- Texte visé : Projet de loi, adopté par le Sénat, après engagement de la procédure accélérée, sur la justice criminelle et le respect des victimes, n° 2681
- Stade de lecture : 1ère lecture (2ème assemblée saisie)
- Examiné par : Commission des lois constitutionnelles, de la législation et de l'administration générale de la République
Supprimer les alinéas 25 à 34.
Cet amendement du groupe Écologiste et Social vise à supprimer l'élargissement de l'accès au FNAEG.
Le Fichier national automatisé des empreintes génétiques (FNAEG) constitue un traitement de données à caractère personnel particulièrement sensible, portant sur les données génétiques des personnes concernées. À ce titre, son utilisation devrait demeurer limitée aux infractions les plus graves et les plus violentes.
L’extension prévue par le présent article soulève d’importantes interrogations au regard du principe de proportionnalité. Elle contribue à élargir encore le recours à un outil de fichage particulièrement intrusif à des infractions dont la nature ne justifie pas nécessairement un tel niveau d’atteinte aux libertés individuelles.
Le groupe Écologiste et Social s’inquiète de l’accroissement continu du fichage de la population et du glissement progressif du FNAEG vers des infractions de moindre gravité, éloignant ce fichier de sa finalité initiale.
Cette préoccupation est renforcée par les récentes évolutions jurisprudentielles. Dans son arrêt « Comdribus » du 19 mars 2026, la Cour de justice de l’Union européenne a rappelé que les données biométriques constituent des données particulièrement sensibles bénéficiant d’une protection renforcée et que leur traitement doit répondre à une nécessité absolue.
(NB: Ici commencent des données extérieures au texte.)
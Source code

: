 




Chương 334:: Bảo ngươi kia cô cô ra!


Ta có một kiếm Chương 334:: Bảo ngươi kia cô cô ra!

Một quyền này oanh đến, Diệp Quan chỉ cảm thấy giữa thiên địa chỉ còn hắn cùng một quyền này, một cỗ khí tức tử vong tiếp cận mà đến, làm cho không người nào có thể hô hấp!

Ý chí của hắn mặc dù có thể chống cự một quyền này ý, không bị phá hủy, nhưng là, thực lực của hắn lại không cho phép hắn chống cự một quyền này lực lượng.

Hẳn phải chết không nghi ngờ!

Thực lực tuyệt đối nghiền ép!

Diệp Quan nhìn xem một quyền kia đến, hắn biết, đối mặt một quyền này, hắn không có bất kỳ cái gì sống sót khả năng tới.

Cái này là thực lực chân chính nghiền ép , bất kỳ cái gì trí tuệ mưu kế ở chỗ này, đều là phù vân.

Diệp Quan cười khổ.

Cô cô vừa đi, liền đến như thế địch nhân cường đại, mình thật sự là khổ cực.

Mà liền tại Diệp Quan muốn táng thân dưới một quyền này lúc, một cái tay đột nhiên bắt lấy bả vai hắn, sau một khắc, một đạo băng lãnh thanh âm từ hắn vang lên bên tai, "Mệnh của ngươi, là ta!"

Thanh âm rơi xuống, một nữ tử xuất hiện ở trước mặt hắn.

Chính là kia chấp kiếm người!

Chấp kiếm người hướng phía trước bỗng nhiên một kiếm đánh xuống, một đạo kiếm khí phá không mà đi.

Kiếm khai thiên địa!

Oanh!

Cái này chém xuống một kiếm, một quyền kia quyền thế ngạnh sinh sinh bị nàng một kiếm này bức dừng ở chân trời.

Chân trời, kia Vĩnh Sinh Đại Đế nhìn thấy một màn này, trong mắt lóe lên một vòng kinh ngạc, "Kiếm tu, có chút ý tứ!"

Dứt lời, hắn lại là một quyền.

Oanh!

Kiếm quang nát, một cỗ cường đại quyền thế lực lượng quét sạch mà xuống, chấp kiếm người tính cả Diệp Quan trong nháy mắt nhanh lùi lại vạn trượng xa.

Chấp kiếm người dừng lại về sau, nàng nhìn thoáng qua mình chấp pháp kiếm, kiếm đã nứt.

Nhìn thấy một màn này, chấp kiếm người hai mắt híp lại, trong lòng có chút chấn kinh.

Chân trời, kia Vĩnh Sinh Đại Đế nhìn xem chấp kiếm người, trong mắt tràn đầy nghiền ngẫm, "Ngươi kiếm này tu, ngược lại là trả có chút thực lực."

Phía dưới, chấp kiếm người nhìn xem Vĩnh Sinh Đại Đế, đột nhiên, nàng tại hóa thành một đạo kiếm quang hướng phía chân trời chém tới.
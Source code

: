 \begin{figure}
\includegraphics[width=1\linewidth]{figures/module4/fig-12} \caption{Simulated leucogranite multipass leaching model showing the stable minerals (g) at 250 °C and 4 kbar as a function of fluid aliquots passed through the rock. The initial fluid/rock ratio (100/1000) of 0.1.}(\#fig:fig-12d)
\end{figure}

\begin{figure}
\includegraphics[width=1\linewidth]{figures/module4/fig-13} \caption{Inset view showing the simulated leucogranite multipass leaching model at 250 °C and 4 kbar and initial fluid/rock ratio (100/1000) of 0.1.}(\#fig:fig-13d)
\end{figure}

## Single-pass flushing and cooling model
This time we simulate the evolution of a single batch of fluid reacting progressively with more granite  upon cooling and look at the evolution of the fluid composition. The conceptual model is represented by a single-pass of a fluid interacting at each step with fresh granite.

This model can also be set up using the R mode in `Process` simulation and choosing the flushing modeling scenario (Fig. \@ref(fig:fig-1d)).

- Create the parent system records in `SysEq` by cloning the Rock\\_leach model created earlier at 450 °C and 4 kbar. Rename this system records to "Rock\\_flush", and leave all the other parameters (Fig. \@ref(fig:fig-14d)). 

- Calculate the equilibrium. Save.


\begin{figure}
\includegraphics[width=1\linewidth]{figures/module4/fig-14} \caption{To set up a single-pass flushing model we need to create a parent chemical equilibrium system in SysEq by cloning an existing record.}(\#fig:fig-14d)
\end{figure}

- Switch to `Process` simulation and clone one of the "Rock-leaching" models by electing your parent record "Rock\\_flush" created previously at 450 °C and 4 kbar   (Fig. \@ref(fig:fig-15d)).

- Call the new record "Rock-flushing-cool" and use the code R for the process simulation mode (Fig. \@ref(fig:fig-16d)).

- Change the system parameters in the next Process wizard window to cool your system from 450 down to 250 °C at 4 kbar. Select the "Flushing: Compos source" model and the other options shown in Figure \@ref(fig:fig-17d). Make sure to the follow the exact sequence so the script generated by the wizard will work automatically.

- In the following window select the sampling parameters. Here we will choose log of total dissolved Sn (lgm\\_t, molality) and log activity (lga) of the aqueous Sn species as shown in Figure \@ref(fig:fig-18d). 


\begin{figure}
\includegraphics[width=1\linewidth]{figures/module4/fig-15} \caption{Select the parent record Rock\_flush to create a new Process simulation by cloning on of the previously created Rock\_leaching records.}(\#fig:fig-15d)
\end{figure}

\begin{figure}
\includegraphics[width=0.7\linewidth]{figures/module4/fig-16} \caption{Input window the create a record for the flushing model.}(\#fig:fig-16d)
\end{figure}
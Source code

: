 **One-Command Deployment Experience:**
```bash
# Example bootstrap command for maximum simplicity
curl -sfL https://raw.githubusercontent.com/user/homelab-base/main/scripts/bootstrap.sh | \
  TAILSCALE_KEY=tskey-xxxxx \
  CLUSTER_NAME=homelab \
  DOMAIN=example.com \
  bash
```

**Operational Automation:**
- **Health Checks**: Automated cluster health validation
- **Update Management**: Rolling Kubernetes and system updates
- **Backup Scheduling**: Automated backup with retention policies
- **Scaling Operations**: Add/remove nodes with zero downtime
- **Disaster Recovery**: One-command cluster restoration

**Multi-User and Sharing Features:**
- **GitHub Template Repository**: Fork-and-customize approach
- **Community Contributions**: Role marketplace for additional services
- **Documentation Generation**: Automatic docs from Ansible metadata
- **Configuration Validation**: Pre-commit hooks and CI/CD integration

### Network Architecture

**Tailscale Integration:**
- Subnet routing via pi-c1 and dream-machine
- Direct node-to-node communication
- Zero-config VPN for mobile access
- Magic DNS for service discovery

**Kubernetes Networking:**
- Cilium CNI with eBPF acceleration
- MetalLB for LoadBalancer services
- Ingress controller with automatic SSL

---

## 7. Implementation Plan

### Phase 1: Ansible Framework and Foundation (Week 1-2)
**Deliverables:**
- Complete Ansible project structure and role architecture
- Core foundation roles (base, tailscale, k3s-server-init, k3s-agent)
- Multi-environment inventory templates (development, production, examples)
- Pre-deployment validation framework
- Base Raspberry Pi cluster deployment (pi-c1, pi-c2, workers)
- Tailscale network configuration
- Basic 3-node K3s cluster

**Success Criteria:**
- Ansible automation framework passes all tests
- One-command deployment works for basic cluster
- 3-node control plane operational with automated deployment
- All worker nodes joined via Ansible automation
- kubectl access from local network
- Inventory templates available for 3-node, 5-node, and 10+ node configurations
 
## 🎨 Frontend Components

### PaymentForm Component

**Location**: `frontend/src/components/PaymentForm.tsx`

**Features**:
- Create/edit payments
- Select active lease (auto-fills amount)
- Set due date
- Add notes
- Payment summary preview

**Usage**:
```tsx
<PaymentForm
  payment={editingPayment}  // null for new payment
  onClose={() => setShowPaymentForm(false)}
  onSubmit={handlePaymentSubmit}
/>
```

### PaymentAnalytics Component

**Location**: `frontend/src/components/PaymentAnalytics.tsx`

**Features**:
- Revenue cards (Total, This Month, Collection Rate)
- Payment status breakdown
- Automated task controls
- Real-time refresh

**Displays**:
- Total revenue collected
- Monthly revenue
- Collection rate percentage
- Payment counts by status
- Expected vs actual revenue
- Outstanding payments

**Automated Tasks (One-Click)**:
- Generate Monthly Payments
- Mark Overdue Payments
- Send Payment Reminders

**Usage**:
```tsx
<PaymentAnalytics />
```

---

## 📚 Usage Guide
Le Conseil d’État a lui-même souligné, dans son avis sur le projet de loi, que « le prélèvement des données génétiques ne peut être systématique et que son caractère pertinent et non excessif au regard des finalités du FNAEG relève d’une appréciation in concreto par le juge judiciaire ». Il attire également l’attention du Gouvernement sur le risque de banalisation du recours aux données génétiques résultant de l’extension significative du périmètre infractionnel du fichier.
Pour l’ensemble de ces raisons, il est proposé de supprimer ces dispositions.